O acontecimento de Deus nos acontecimentos dos homens. A atmosfera é sempre alimentada por uma surpreendente Theosfera.

Sexta-feira, 08 de Abril de 2011

Estamos a perder a sabedoria e a vacilar nos conhecimentos.

 

Que, ao menos, não se evapore a réstia de bom senso que, ainda, subsiste.

 

Descartes achava que o bom senso era a coisa mais difundida pelos homens.

 

Às vezes, não parece.

 

Na hora que passa, baixemos o tom e elevemos o nível.

 

Sigamos o bom senso.

publicado por Theosfera às 10:36

De António a 8 de Abril de 2011 às 16:16
Vivemos num mundo de enorme mediocridade humana.No domínio da política e da religião, os bons são raríssimos e a coerência comportamental uma raridade

Cristo disse:"ninguém pode servir a dois Senhores, porque ou odiará a um e amará o outro, ou dedicar-se-á a um e desprezará o outro. Não podeis servir a Deus e à riqueza"

E também disse:

"Nem todo aquele que me diz: Senhor, Senhor, entrará no Reino dos Céus, mas sim aquele que faz a vontade de meu Pai que está nos céus"

Essas afirmações proféticas do Nazareno infelizmente confirmaram-se.

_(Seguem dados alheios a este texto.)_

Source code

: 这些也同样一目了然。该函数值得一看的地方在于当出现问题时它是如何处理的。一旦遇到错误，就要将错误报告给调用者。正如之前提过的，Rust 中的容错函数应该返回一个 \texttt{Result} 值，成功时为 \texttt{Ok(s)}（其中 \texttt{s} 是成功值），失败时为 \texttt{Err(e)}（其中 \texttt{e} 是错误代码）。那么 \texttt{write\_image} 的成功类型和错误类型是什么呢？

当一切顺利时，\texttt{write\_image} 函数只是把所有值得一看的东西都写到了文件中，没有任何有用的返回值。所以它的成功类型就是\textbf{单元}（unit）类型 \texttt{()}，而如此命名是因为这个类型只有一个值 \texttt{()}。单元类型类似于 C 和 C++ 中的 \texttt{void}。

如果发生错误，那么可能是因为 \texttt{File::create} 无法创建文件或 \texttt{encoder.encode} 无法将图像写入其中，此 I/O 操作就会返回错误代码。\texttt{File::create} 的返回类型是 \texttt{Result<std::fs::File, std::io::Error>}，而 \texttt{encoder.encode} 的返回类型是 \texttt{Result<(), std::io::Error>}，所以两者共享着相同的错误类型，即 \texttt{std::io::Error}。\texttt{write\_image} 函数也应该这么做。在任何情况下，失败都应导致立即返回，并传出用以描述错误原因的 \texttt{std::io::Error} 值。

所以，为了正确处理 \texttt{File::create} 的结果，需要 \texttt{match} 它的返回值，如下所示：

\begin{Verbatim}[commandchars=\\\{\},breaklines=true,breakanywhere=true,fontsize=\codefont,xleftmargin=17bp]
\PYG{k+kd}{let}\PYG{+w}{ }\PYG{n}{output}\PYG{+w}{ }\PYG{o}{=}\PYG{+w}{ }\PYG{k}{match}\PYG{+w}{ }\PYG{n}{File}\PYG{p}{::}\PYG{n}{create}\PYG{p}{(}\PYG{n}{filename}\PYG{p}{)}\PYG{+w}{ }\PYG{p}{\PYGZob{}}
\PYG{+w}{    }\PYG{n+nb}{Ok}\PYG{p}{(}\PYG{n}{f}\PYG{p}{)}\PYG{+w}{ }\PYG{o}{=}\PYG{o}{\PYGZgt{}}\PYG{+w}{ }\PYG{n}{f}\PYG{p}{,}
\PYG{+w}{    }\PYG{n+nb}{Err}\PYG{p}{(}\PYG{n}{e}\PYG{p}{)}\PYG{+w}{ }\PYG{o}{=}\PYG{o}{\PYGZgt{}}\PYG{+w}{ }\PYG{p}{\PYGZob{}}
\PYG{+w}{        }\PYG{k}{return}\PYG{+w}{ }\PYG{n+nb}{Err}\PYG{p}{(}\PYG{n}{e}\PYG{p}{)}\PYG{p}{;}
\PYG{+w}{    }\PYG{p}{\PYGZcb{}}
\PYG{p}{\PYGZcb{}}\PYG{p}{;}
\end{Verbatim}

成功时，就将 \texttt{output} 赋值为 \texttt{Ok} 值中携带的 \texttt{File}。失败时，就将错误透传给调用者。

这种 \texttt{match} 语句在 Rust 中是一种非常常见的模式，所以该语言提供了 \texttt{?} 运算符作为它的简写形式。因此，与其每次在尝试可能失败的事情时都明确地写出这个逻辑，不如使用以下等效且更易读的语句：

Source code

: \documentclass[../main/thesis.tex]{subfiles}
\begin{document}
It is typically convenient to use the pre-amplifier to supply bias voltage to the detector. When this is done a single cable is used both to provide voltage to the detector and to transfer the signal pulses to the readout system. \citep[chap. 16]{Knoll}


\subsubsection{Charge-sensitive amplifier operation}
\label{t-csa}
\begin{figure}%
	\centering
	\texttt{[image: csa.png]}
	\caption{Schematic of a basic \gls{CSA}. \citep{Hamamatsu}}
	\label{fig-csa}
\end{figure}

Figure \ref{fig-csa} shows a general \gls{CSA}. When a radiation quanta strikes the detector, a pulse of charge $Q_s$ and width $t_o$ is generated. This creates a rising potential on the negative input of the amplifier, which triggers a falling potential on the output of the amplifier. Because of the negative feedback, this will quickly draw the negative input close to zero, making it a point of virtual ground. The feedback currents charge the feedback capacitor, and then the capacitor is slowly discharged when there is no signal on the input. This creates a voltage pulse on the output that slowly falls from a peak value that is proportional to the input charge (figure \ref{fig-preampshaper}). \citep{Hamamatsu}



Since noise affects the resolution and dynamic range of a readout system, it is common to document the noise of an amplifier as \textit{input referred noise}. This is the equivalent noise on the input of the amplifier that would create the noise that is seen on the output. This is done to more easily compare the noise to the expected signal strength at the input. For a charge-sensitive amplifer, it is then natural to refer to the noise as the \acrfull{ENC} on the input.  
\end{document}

Quer na acção política, na vida social, no âmbito religioso, foram e são sempre os medíocres que preponderam.

Quando homens com a envergadura ética, intelectual e cultural do Padre António Vieira e de Agostinho da Silva foram perseguidos pela tenebrosa Inquisição ou pela sua farisaica sucedânea, resta muito pouco para não cairmos no desassossego paranóico da esquizofrenia universal.

Afinal, onde ficou o critério da dilucidação do Bem e do Mal ?

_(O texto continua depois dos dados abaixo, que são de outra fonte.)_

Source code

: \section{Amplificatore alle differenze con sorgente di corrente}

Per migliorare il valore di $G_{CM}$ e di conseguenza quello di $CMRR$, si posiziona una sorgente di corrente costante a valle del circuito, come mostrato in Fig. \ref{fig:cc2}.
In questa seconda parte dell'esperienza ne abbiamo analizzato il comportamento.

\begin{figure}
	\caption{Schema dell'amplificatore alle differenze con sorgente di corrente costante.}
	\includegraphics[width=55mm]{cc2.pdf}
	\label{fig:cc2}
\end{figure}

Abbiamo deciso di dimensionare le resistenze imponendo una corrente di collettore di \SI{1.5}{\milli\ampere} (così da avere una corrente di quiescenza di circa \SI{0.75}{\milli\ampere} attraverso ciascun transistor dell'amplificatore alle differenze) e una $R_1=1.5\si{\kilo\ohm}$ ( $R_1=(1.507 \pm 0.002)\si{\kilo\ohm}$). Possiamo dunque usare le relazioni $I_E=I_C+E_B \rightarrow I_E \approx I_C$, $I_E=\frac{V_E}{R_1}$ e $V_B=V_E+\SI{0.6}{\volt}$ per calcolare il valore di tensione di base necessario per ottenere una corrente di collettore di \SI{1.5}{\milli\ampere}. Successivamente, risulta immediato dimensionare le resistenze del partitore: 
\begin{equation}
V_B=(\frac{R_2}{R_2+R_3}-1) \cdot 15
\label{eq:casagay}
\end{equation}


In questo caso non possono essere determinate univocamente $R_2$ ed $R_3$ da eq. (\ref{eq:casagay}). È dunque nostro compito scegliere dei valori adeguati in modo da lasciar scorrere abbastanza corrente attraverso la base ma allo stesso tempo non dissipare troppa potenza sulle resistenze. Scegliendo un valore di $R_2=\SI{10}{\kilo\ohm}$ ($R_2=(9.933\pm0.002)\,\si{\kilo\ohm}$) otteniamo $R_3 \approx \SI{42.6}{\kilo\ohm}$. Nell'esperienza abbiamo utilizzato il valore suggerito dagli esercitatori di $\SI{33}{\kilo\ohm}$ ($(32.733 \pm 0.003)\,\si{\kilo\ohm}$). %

Não radica esse crivo de aferição em Deus ?

E onde é que Deus fundamentalmente está ?

Não é nas consciências individuais de cada um ?

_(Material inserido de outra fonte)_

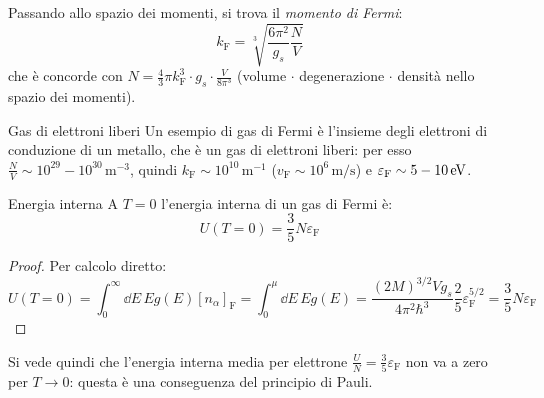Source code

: Passando allo spazio dei momenti, si trova il \textit{momento di Fermi}:
\begin{equation}
	k_\text{F} = \sqrt[3]{\frac{6\pi^2}{g_s} \frac{N}{V}}
	\label{eq:k-f}
\end{equation}
che è concorde con $ N = \frac{4}{3} \pi k_\text{F}^3 \cdot g_s \cdot \frac{V}{8\pi^3} $ (volume $ \cdot $ degenerazione $ \cdot $ densità nello spazio dei momenti).

\begin{example}{Gas di elettroni liberi}{}
	Un esempio di gas di Fermi è l'insieme degli elettroni di conduzione di un metallo, che è un gas di elettroni liberi: per esso $ \frac{N}{V} \sim 10^{29}-10^{30} \,\text{m}^{-3} $, quindi $ k_\text{F} \sim 10^{10} \,\text{m}^{-1} $ ($ v_\text{F} \sim 10^6 \,\text{m}/\text{s} $) e $ \varepsilon_\text{F} \sim 5-10 \,\mathrm{eV} $.
\end{example}

\begin{proposition}{Energia interna}{}
	A $ T = 0 $ l'energia interna di un gas di Fermi è:
	\begin{equation}
		U(T = 0) = \frac{3}{5} N \varepsilon_\text{F}
	\end{equation}

	\tcblower

	\begin{proof}
		Per calcolo diretto:
		\begin{equation*}
			U(T = 0) = \int_0^\infty \dd E\, E g(E) [n_\alpha]_\text{F} = \int_0^\mu \dd E\, E g(E) = \frac{(2M)^{3/2} V g_s}{4\pi^2 \hbar^3} \frac{2}{5} \varepsilon_\text{F}^{5/2} = \frac{3}{5} N \varepsilon_\text{F}
		\end{equation*}
	\end{proof}
\end{proposition}

Si vede quindi che l'energia interna media per elettrone $ \frac{U}{N} = \frac{3}{5} \varepsilon_\text{F} $ non va a zero per $ T \rightarrow 0 $: questa è una conseguenza del principio di Pauli.

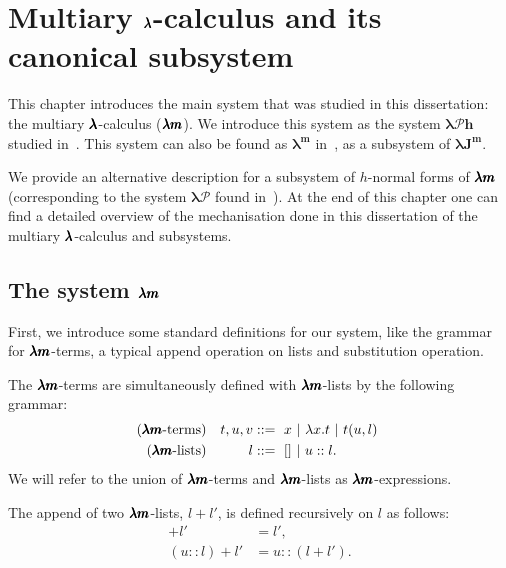 \chapter{Multiary $\pmb{\lambda}$-calculus and its canonical subsystem}
\label{c:multiary}

This chapter introduces the main system that was studied in this dissertation: the multiary $\pmb{\lambda}$-calculus ($\pmb{\lambda m}$).
We introduce this system as the system $\pmb{\lambda \mathcal{P}h}$ studied in~\cite[Chapter~3]{JCES2002}.
This system can also be found as $\pmb{\lambda^m}$ in~\cite[Section~3]{JCESLuis}, as a subsystem of $\pmb{\lambda J^m}$.

We provide an alternative description for a subsystem of $h$-normal forms of $\pmb{\lambda m}$ (corresponding to the system $\pmb{\lambda \mathcal{P}}$ found in~\cite[Chapter~3]{JCES2002}).
At the end of this chapter one can find a detailed overview of the mechanisation done in this dissertation of the multiary $\pmb{\lambda}$-calculus and subsystems.

\section{The system $\pmb{\lambda m}$}

First, we introduce some standard definitions for our system, like the grammar for $\pmb{\lambda m}$-terms, a typical append operation on lists and substitution operation.

\begin{definition}
  The $\pmb{\lambda m}$-terms are simultaneously defined with $\pmb{\lambda m}$-lists by the following grammar:  
  \begin{align*} 
    (\pmb{\lambda m} \text{-terms}) && t, u, v &::= \ x \ | \ \lambda x . t \ | \ t(u, l) \ \\
    (\pmb{\lambda m} \text{-lists}) && l       &::= \ []\  | \ u :: l.
  \end{align*}
  We will refer to the union of $\pmb{\lambda m}$-terms and $\pmb{\lambda m}$-lists as $\pmb{\lambda m}$-expressions.
\end{definition}

\begin{definition}[Append]
  The append of two $\pmb{\lambda m}$-lists, $l + l'$, is defined recursively on $l$ as follows:
  \begin{align*}
    [] + l'     &= l', \\
    (u::l) + l' &= u::(l + l').
  \end{align*}
\end{definition}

Então porque teimamos em afrontar o Supremo Critério de Deus ?

Porque preferimos viver no reino da hipocrisia do que na radicalidade de Jesus de Nazaré.

Cristo denunciou a cegueira Saulo de Tarso, mas há também uma estrada de Damasco para cada um de nós...

De Theosfera a 8 de Abril de 2011 às 20:15
Biom Amigo, muito obrigado por estas considerações tão pertinentes. Como a pergunta é a oração do pensamento (assim disse Heidegger), estas interrogações são um percurso orante.
Tudo quanto diz faz muito sentido. Muito obrigado. Abraço amigo no Senhor.

De Maria da Paz a 8 de Abril de 2011 às 20:53
«...baixemos o tom e elevemos o nível.»
Expressão lapidar que diz tudo.
A concisão clássica no seu esplendor de Verdade e de pertinência!

Muito bem-haja, sempre, Rev.mo Senhor Doutor, pela luminosidade do seu pensamento e pela generosidade da partilha: uma dádiva de valor inestimável!